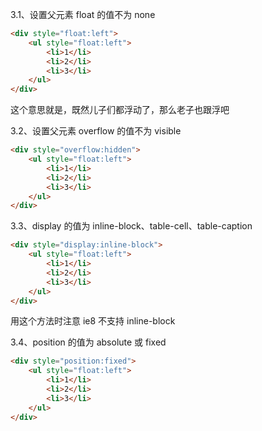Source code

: 3.1、设置父元素 float 的值不为 none

```HTML
<div style="float:left">
    <ul style="float:left">
        <li>1</li>
        <li>2</li>
        <li>3</li>
    </ul>
</div>
```

这个意思就是，既然儿子们都浮动了，那么老子也跟浮吧

3.2、设置父元素 overflow 的值不为 visible

```HTML
<div style="overflow:hidden">
    <ul style="float:left">
        <li>1</li>
        <li>2</li>
        <li>3</li>
    </ul>
</div>
```

3.3、display 的值为 inline-block、table-cell、table-caption

```HTML
<div style="display:inline-block">
    <ul style="float:left">
        <li>1</li>
        <li>2</li>
        <li>3</li>
    </ul>
</div>
```

用这个方法时注意 ie8 不支持 inline-block

3.4、position 的值为 absolute 或 fixed

```HTML
<div style="position:fixed">
    <ul style="float:left">
        <li>1</li>
        <li>2</li>
        <li>3</li>
    </ul>
</div>
```
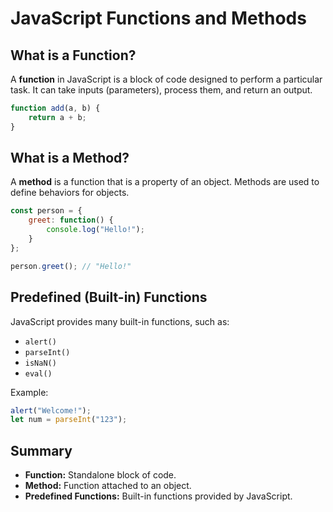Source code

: # JavaScript Functions and Methods

## What is a Function?

A **function** in JavaScript is a block of code designed to perform a particular task. It can take inputs (parameters), process them, and return an output.

```js
function add(a, b) {
    return a + b;
}
```

## What is a Method?

A **method** is a function that is a property of an object. Methods are used to define behaviors for objects.

```js
const person = {
    greet: function() {
        console.log("Hello!");
    }
};

person.greet(); // "Hello!"
```

## Predefined (Built-in) Functions

JavaScript provides many built-in functions, such as:

- `alert()`
- `parseInt()`
- `isNaN()`
- `eval()`

Example:

```js
alert("Welcome!");
let num = parseInt("123");
```

## Summary

- **Function:** Standalone block of code.
- **Method:** Function attached to an object.
- **Predefined Functions:** Built-in functions provided by JavaScript.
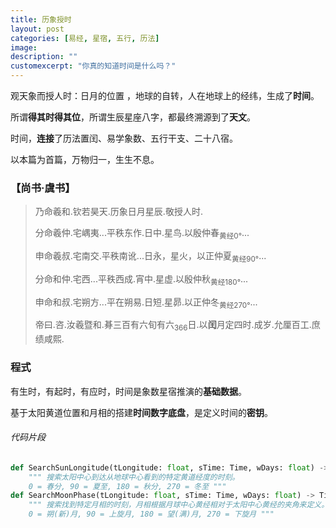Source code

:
 ```yaml
---
title: 历象授时 
layout: post
categories: [易经, 星宿, 五行, 历法]
image: 
description: ""
customexcerpt: "你真的知道时间是什么吗？"
---
```


观天象而授人时：日月的位置 ，地球的自转，人在地球上的经纬，生成了**时间**。

所谓**得其时得其位**，所谓生辰星座八字，都最终溯源到了**天文**。

时间，**连接**了历法置闰、易学象数、五行干支、二十八宿。

以本篇为首篇，万物归一，生生不息。

### 【尚书·虞书】

> 乃命羲和.钦若昊天.历象日月星辰.敬授人时.
> 
> 分命羲仲.宅嵎夷...平秩东作.日中.星鸟.以殷仲春<sub>黄经0°</sub>... 
> 
> 申命羲叔.宅南交.平秩南讹...日永，星火，以正仲夏<sub>黄经90°</sub>...
> 
> 分命和仲.宅西...平秩西成.宵中.星虚.以殷仲秋<sub>黄经180°</sub>...
> 
> 申命和叔.宅朔方...平在朔易.日短.星昴.以正仲冬<sub>黄经270°</sub>...
> 
> 帝曰.咨.汝羲暨和.朞三百有六旬有六<sub>366</sub>日.以**闰**月定四时.成岁.允厘百工.庶绩咸熙.

### 程式

有生时，有起时，有应时，时间是象数星宿推演的**基础数据**。

基于太阳黄道位置和月相的搭建**时间数字底盘**，是定义时间的**密钥**。

###### 代码片段

``` python
def SearchSunLongitude(tLongitude: float, sTime: Time, wDays: float) -> Time:
    """ 搜索太阳中心到达从地球中心看到的特定黄道经度的时刻。
    0 = 春分, 90 = 夏至, 180 = 秋分, 270 = 冬至 """
def SearchMoonPhase(tLongitude: float, sTime: Time, wDays: float) -> Time:
    """ 搜索找到特定月相的时刻，月相根据月球中心黄经相对于太阳中心黄经的夹角来定义。
    0 = 朔(新)月, 90 = 上旋月, 180 = 望(满)月, 270 = 下旋月 """
```
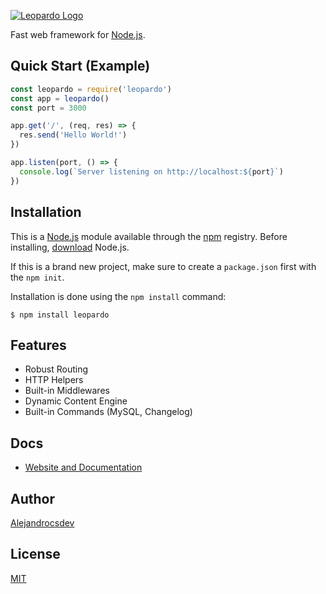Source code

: [![Leopardo Logo](https://alejandrocsdev.github.io/leopardo/img/logo.png)](https://alejandrocsdev.github.io/leopardo/)

  Fast web framework for [Node.js](http://nodejs.org).

## Quick Start (Example)

```js
const leopardo = require('leopardo')
const app = leopardo()
const port = 3000

app.get('/', (req, res) => {
  res.send('Hello World!')
})

app.listen(port, () => {
  console.log(`Server listening on http://localhost:${port}`)
})
```

## Installation

This is a [Node.js](https://nodejs.org/en/) module available through the [npm](https://www.npmjs.com/) registry. Before installing, [download](https://nodejs.org/en/download/) Node.js.

If this is a brand new project, make sure to create a `package.json` first with
the `npm init`.

Installation is done using the
`npm install` command:

```console
$ npm install leopardo
```

## Features

* Robust Routing
* HTTP Helpers
* Built-in Middlewares
* Dynamic Content Engine
* Built-in Commands (MySQL, Changelog)

## Docs

* [Website and Documentation](https://alejandrocsdev.github.io/leopardo/)

## Author

[Alejandrocsdev](https://github.com/Alejandrocsdev)

## License

[MIT](LICENSE)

• _Exercise objective_: For this exercise, return every entry verbatim and omit all pictures.

• _Answer for this exercise_:
Source code

: 3.1、设置父元素 float 的值不为 none

```HTML
<div style="float:left">
    <ul style="float:left">
        <li>1</li>
        <li>2</li>
        <li>3</li>
    </ul>
</div>
```

这个意思就是，既然儿子们都浮动了，那么老子也跟浮吧

3.2、设置父元素 overflow 的值不为 visible

```HTML
<div style="overflow:hidden">
    <ul style="float:left">
        <li>1</li>
        <li>2</li>
        <li>3</li>
    </ul>
</div>
```

3.3、display 的值为 inline-block、table-cell、table-caption

```HTML
<div style="display:inline-block">
    <ul style="float:left">
        <li>1</li>
        <li>2</li>
        <li>3</li>
    </ul>
</div>
```

用这个方法时注意 ie8 不支持 inline-block

3.4、position 的值为 absolute 或 fixed

```HTML
<div style="position:fixed">
    <ul style="float:left">
        <li>1</li>
        <li>2</li>
        <li>3</li>
    </ul>
</div>
```
Source code

: # JavaScript Functions and Methods

## What is a Function?

A **function** in JavaScript is a block of code designed to perform a particular task. It can take inputs (parameters), process them, and return an output.

```js
function add(a, b) {
    return a + b;
}
```

## What is a Method?

A **method** is a function that is a property of an object. Methods are used to define behaviors for objects.

```js
const person = {
    greet: function() {
        console.log("Hello!");
    }
};

person.greet(); // "Hello!"
```

## Predefined (Built-in) Functions

JavaScript provides many built-in functions, such as:

- `alert()`
- `parseInt()`
- `isNaN()`
- `eval()`

Example:

```js
alert("Welcome!");
let num = parseInt("123");
```

## Summary

- **Function:** Standalone block of code.
- **Method:** Function attached to an object.
- **Predefined Functions:** Built-in functions provided by JavaScript.
Source code

:
 ```yaml
---
title: 历象授时 
layout: post
categories: [易经, 星宿, 五行, 历法]
image: 
description: ""
customexcerpt: "你真的知道时间是什么吗？"
---
```


观天象而授人时：日月的位置 ，地球的自转，人在地球上的经纬，生成了**时间**。

所谓**得其时得其位**，所谓生辰星座八字，都最终溯源到了**天文**。

时间，**连接**了历法置闰、易学象数、五行干支、二十八宿。

以本篇为首篇，万物归一，生生不息。

### 【尚书·虞书】

> 乃命羲和.钦若昊天.历象日月星辰.敬授人时.
> 
> 分命羲仲.宅嵎夷...平秩东作.日中.星鸟.以殷仲春<sub>黄经0°</sub>... 
> 
> 申命羲叔.宅南交.平秩南讹...日永，星火，以正仲夏<sub>黄经90°</sub>...
> 
> 分命和仲.宅西...平秩西成.宵中.星虚.以殷仲秋<sub>黄经180°</sub>...
> 
> 申命和叔.宅朔方...平在朔易.日短.星昴.以正仲冬<sub>黄经270°</sub>...
> 
> 帝曰.咨.汝羲暨和.朞三百有六旬有六<sub>366</sub>日.以**闰**月定四时.成岁.允厘百工.庶绩咸熙.

### 程式

有生时，有起时，有应时，时间是象数星宿推演的**基础数据**。

基于太阳黄道位置和月相的搭建**时间数字底盘**，是定义时间的**密钥**。

###### 代码片段

``` python
def SearchSunLongitude(tLongitude: float, sTime: Time, wDays: float) -> Time:
    """ 搜索太阳中心到达从地球中心看到的特定黄道经度的时刻。
    0 = 春分, 90 = 夏至, 180 = 秋分, 270 = 冬至 """
def SearchMoonPhase(tLongitude: float, sTime: Time, wDays: float) -> Time:
    """ 搜索找到特定月相的时刻，月相根据月球中心黄经相对于太阳中心黄经的夹角来定义。
    0 = 朔(新)月, 90 = 上旋月, 180 = 望(满)月, 270 = 下旋月 """
```
Source code

: [![Leopardo Logo](https://alejandrocsdev.github.io/leopardo/img/logo.png)](https://alejandrocsdev.github.io/leopardo/)

  Fast web framework for [Node.js](http://nodejs.org).

## Quick Start (Example)

```js
const leopardo = require('leopardo')
const app = leopardo()
const port = 3000

app.get('/', (req, res) => {
  res.send('Hello World!')
})

app.listen(port, () => {
  console.log(`Server listening on http://localhost:${port}`)
})
```

## Installation

This is a [Node.js](https://nodejs.org/en/) module available through the [npm](https://www.npmjs.com/) registry. Before installing, [download](https://nodejs.org/en/download/) Node.js.

If this is a brand new project, make sure to create a `package.json` first with
the `npm init`.

Installation is done using the
`npm install` command:

```console
$ npm install leopardo
```

## Features

* Robust Routing
* HTTP Helpers
* Built-in Middlewares
* Dynamic Content Engine
* Built-in Commands (MySQL, Changelog)

## Docs

* [Website and Documentation](https://alejandrocsdev.github.io/leopardo/)

## Author

[Alejandrocsdev](https://github.com/Alejandrocsdev)

## License

[MIT](LICENSE)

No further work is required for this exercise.